**Your instructions:** Below are entries to reproduce exactly, apart from their pictures.

**Saved entries:**
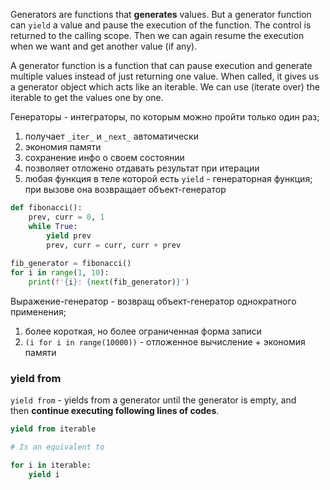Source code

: Generators are functions that **generates** values. But a generator function can `yield` a value and pause the execution of the function. The control is returned to the calling scope. Then we can again resume the execution when we want and get another value (if any).

A generator function is a function that can pause execution and generate multiple values instead of just returning one value. When called, it gives us a generator object which acts like an iterable. We can use (iterate over) the iterable to get the values one by one.

Генераторы - интеграторы, по которым можно пройти только один раз;
1. получает `_iter_` и `_next_` автоматически 
2. экономия памяти 
3. сохранение инфо о своем состоянии 
4. позволяет отложено отдавать результат при итерации
5. любая функция в теле которой есть `yield` - генераторная функция; при вызове она возвращает объект-генератор

```Python
def fibonacci():  
    prev, curr = 0, 1  
    while True:  
        yield prev  
        prev, curr = curr, curr + prev  
  
fib_generator = fibonacci()  
for i in range(1, 10):  
    print(f'{i}: {next(fib_generator)}')
```

Выражение-генератор - возвращ объект-генератор однократного применения;
1. более короткая, но более ограниченная форма записи 
2. `(i for i in range(10000))` - отложенное вычисление + экономия памяти 

### yield from 

`yield from` - yields from a generator until the generator is empty, and then **continue executing following lines of codes**.

```Python
yield from iterable

# Is an equivalent to

for i in iterable:
    yield i
```

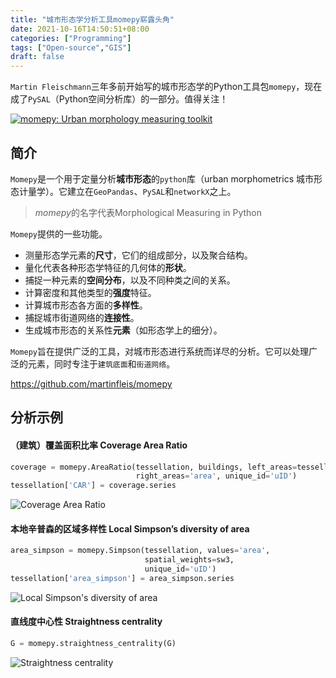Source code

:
 ```yaml
---
title: "城市形态学分析工具momepy崭露头角"
date: 2021-10-16T14:50:51+08:00
categories: ["Programming"]
tags: ["Open-source","GIS"]
draft: false
---
```


`Martin Fleischmann`三年多前开始写的城市形态学的Python工具包`momepy`，现在成了`PySAL`（Python空间分析库）的一部分。值得关注！

[![momepy: Urban morphology measuring toolkit](https://tva1.sinaimg.cn/large/008i3skNgy1gvdi6aemqrj60h90e8wfh02.jpg)](http://docs.momepy.org/en/stable/_images/logo.png)

## 简介

`Momepy`是一个用于定量分析**城市形态**的`python`库（urban morphometrics 城市形态计量学）。它建立在`GeoPandas`、`PySAL`和`networkX`之上。

> *momepy*的名字代表Morphological Measuring in Python

`Momepy`提供的一些功能。

- 测量形态学元素的**尺寸**，它们的组成部分，以及聚合结构。
- 量化代表各种形态学特征的几何体的**形状**。
- 捕捉一种元素的**空间分布**，以及不同种类之间的关系。
- 计算密度和其他类型的**强度**特征。
- 计算城市形态各方面的**多样性**。
- 捕捉城市街道网络的**连接性**。
- 生成城市形态的关系性**元素**（如形态学上的细分）。

`Momepy`旨在提供广泛的工具，对城市形态进行系统而详尽的分析。它可以处理广泛的元素，同时专注于`建筑底面`和`街道网络`。

https://github.com/martinfleis/momepy

## 分析示例



#### （建筑）覆盖面积比率 Coverage Area Ratio

```python
coverage = momepy.AreaRatio(tessellation, buildings, left_areas=tessellation.area,
                            right_areas='area', unique_id='uID')
tessellation['CAR'] = coverage.series
```

![Coverage Area Ratio](https://tva1.sinaimg.cn/large/008i3skNgy1gvdi6a0wavj60ez0fiwgk02.jpg)



#### 本地辛普森的区域多样性 Local Simpson’s diversity of area

```python
area_simpson = momepy.Simpson(tessellation, values='area',
                              spatial_weights=sw3,
                              unique_id='uID')
tessellation['area_simpson'] = area_simpson.series
```

![Local Simpson's diversity of area](https://tva1.sinaimg.cn/large/008i3skNgy1gvh4swrcalj60e50fljsm02.jpg)



#### 直线度中心性 Straightness centrality

```python
G = momepy.straightness_centrality(G)
```

![Straightness centrality](https://tva1.sinaimg.cn/large/008i3skNgy1gvdi6cf1bnj60i50nh41702.jpg)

**Problem solution:**
Source code

: Generators are functions that **generates** values. But a generator function can `yield` a value and pause the execution of the function. The control is returned to the calling scope. Then we can again resume the execution when we want and get another value (if any).

A generator function is a function that can pause execution and generate multiple values instead of just returning one value. When called, it gives us a generator object which acts like an iterable. We can use (iterate over) the iterable to get the values one by one.

Генераторы - интеграторы, по которым можно пройти только один раз;
1. получает `_iter_` и `_next_` автоматически 
2. экономия памяти 
3. сохранение инфо о своем состоянии 
4. позволяет отложено отдавать результат при итерации
5. любая функция в теле которой есть `yield` - генераторная функция; при вызове она возвращает объект-генератор

```Python
def fibonacci():  
    prev, curr = 0, 1  
    while True:  
        yield prev  
        prev, curr = curr, curr + prev  
  
fib_generator = fibonacci()  
for i in range(1, 10):  
    print(f'{i}: {next(fib_generator)}')
```

Выражение-генератор - возвращ объект-генератор однократного применения;
1. более короткая, но более ограниченная форма записи 
2. `(i for i in range(10000))` - отложенное вычисление + экономия памяти 

### yield from 

`yield from` - yields from a generator until the generator is empty, and then **continue executing following lines of codes**.

```Python
yield from iterable

# Is an equivalent to

for i in iterable:
    yield i
```

Source code

:
 ```yaml
---
title: "城市形态学分析工具momepy崭露头角"
date: 2021-10-16T14:50:51+08:00
categories: ["Programming"]
tags: ["Open-source","GIS"]
draft: false
---
```


`Martin Fleischmann`三年多前开始写的城市形态学的Python工具包`momepy`，现在成了`PySAL`（Python空间分析库）的一部分。值得关注！

[![momepy: Urban morphology measuring toolkit](https://tva1.sinaimg.cn/large/008i3skNgy1gvdi6aemqrj60h90e8wfh02.jpg)](http://docs.momepy.org/en/stable/_images/logo.png)

## 简介

`Momepy`是一个用于定量分析**城市形态**的`python`库（urban morphometrics 城市形态计量学）。它建立在`GeoPandas`、`PySAL`和`networkX`之上。

> *momepy*的名字代表Morphological Measuring in Python

`Momepy`提供的一些功能。

- 测量形态学元素的**尺寸**，它们的组成部分，以及聚合结构。
- 量化代表各种形态学特征的几何体的**形状**。
- 捕捉一种元素的**空间分布**，以及不同种类之间的关系。
- 计算密度和其他类型的**强度**特征。
- 计算城市形态各方面的**多样性**。
- 捕捉城市街道网络的**连接性**。
- 生成城市形态的关系性**元素**（如形态学上的细分）。

`Momepy`旨在提供广泛的工具，对城市形态进行系统而详尽的分析。它可以处理广泛的元素，同时专注于`建筑底面`和`街道网络`。

https://github.com/martinfleis/momepy

## 分析示例



#### （建筑）覆盖面积比率 Coverage Area Ratio

```python
coverage = momepy.AreaRatio(tessellation, buildings, left_areas=tessellation.area,
                            right_areas='area', unique_id='uID')
tessellation['CAR'] = coverage.series
```

![Coverage Area Ratio](https://tva1.sinaimg.cn/large/008i3skNgy1gvdi6a0wavj60ez0fiwgk02.jpg)



#### 本地辛普森的区域多样性 Local Simpson’s diversity of area

```python
area_simpson = momepy.Simpson(tessellation, values='area',
                              spatial_weights=sw3,
                              unique_id='uID')
tessellation['area_simpson'] = area_simpson.series
```

![Local Simpson's diversity of area](https://tva1.sinaimg.cn/large/008i3skNgy1gvh4swrcalj60e50fljsm02.jpg)



#### 直线度中心性 Straightness centrality

```python
G = momepy.straightness_centrality(G)
```

![Straightness centrality](https://tva1.sinaimg.cn/large/008i3skNgy1gvdi6cf1bnj60i50nh41702.jpg)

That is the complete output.